Mais sans une telle stratégie, il est peu probable qu’une adaptation de la Constitution ne voit le jour. Or c’est justement une telle adaptation qui est inévitable. L’article constitutionnel en question se concentre aujourd’hui sur la radio et la télévision : il n’est pas neutre technologiquement. Il ne laisse donc aucune marge de manœuvre à la Confédération pour une politique des médias tournée vers l’avenir. C’est ce que montre le dernier rapport avec son lot de subventions : celui-ci peut certes être mis en œuvre au niveau de la loi, mais il manque de cohérence. Seule une modification de la Constitution permettrait de réformer la politique suisse des médias dans son ensemble. Une telle réforme devrait logiquement s’accompagner d’une refonte de la redevance pour la radio et la télévision – la politique des médias sans la SSR est comme Hamlet sans le prince.

A quoi devrait ressembler la politique des médias de demain ? D’une part, les deux professeurs suisses Peter Hettich et Mark Schelker ont proposé en 2016 un soutien ex-post ciblé et indépendant des plateformes. D’autre part, Avenir Suisse a esquissé il y a deux ans comment la SSR pourrait, dans le cadre d’une nouvelle politique des médias, évoluer vers un Public Content Provider neutre technologiquement et en matière de concurrence ; les grandes lignes de ce modèle avaient déjà été développées par Avenir Suisse en 2014.

A l’époque, les bouleversements numériques n’en étaient qu’à leurs débuts.

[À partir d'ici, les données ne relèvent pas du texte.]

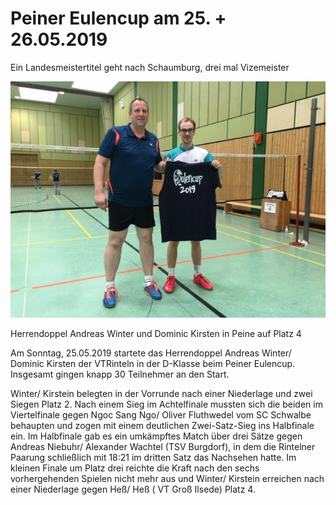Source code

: # Peiner Eulencup am 25. + 26.05.2019

Ein Landesmeistertitel geht nach Schaumburg, drei mal Vizemeister

![Peiner Eulencup](2019-05-27_peiner-eulencup.jpg)

Herrendoppel  Andreas Winter und Dominic Kirsten in Peine auf Platz 4

Am Sonntag, 25.05.2019 startete das Herrendoppel Andreas Winter/ Dominic Kirsten der VTRinteln in der D-Klasse beim  Peiner Eulencup. Insgesamt gingen knapp 30  Teilnehmer an den Start. 

Winter/ Kirstein belegten in der Vorrunde nach einer Niederlage und zwei Siegen Platz 2. Nach einem Sieg im Achtelfinale mussten sich die beiden im Viertelfinale gegen Ngoc Sang Ngo/ Oliver Fluthwedel vom SC Schwalbe behaupten und zogen mit einem deutlichen Zwei-Satz-Sieg ins Halbfinale ein.  Im Halbfinale gab es ein umkämpftes Match über drei Sätze gegen Andreas Niebuhr/ Alexander Wachtel (TSV Burgdorf), in dem die Rintelner Paarung schließlich mit 18:21 im dritten Satz das Nachsehen hatte. Im kleinen Finale um Platz drei reichte die Kraft nach den sechs vorhergehenden Spielen nicht mehr aus und Winter/ Kirstein erreichen nach einer Niederlage gegen Heß/ Heß ( VT Groß Ilsede) Platz 4.

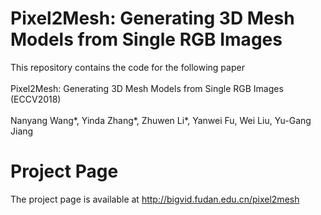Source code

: # Pixel2Mesh: Generating 3D Mesh Models from Single RGB Images
This repository contains the code for the following paper</br></br>
Pixel2Mesh: Generating 3D Mesh Models from Single RGB Images (ECCV2018)</br></br>
Nanyang Wang*, Yinda Zhang*, Zhuwen Li*, Yanwei Fu, Wei Liu, Yu-Gang Jiang

# Project Page
The project page is available at http://bigvid.fudan.edu.cn/pixel2mesh
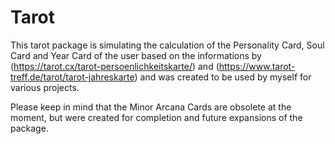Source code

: # Tarot

This tarot package is simulating the calculation of the Personality Card, Soul Card and Year Card of the user based on the informations by (https://tarot.cx/tarot-persoenlichkeitskarte/) and (https://www.tarot-treff.de/tarot/tarot-jahreskarte) and was created to be used by myself for various projects.

Please keep in mind that the Minor Arcana Cards are obsolete at the moment, but were created for completion and future expansions of the package.
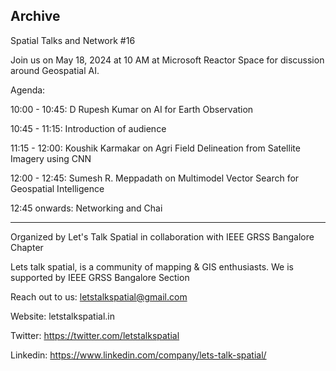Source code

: 

Archive
---
Spatial Talks and Network #16

Join us on May 18, 2024 at 10 AM at Microsoft Reactor Space for discussion around Geospatial AI.

Agenda:

10:00 - 10:45: D Rupesh Kumar on AI for Earth Observation

10:45 - 11:15: Introduction of audience

11:15 - 12:00: Koushik Karmakar on Agri Field Delineation from Satellite Imagery using CNN

12:00 - 12:45: Sumesh R. Meppadath on Multimodel Vector Search for Geospatial Intelligence

12:45 onwards: Networking and Chai

----------------------------------------------------------------------------------------------------
Organized by Let's Talk Spatial in collaboration with IEEE GRSS Bangalore Chapter

Lets talk spatial, is a community of mapping & GIS enthusiasts. We is supported by IEEE GRSS Bangalore Section

Reach out to us: letstalkspatial@gmail.com

Website: letstalkspatial.in

Twitter: https://twitter.com/letstalkspatial

Linkedin: https://www.linkedin.com/company/lets-talk-spatial/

Dix ans plus tard, nous sommes en plein dedans, mais dans la Berne fédérale, on semble toujours avoir tout le temps du monde. Comme de nouvelles concessions de radio et de télévision viennent d’être attribuées, le Conseil fédéral écrit dans son rapport sur une réforme fondamentale : «Un horizon temporel postérieur à 2034 serait judicieux à cet égard.» Mais laisser s’écouler encore dix ans n’est pas du tout judicieux. Cette démarche rappelle plutôt une citation du prix Nobel de littérature britannique Harold Pinter : «L’avenir est l’excuse de tous ceux qui ne veulent rien faire dans le présent».

Ce texte a été publié dans la NZZ am Sonntag du 25 février 2024.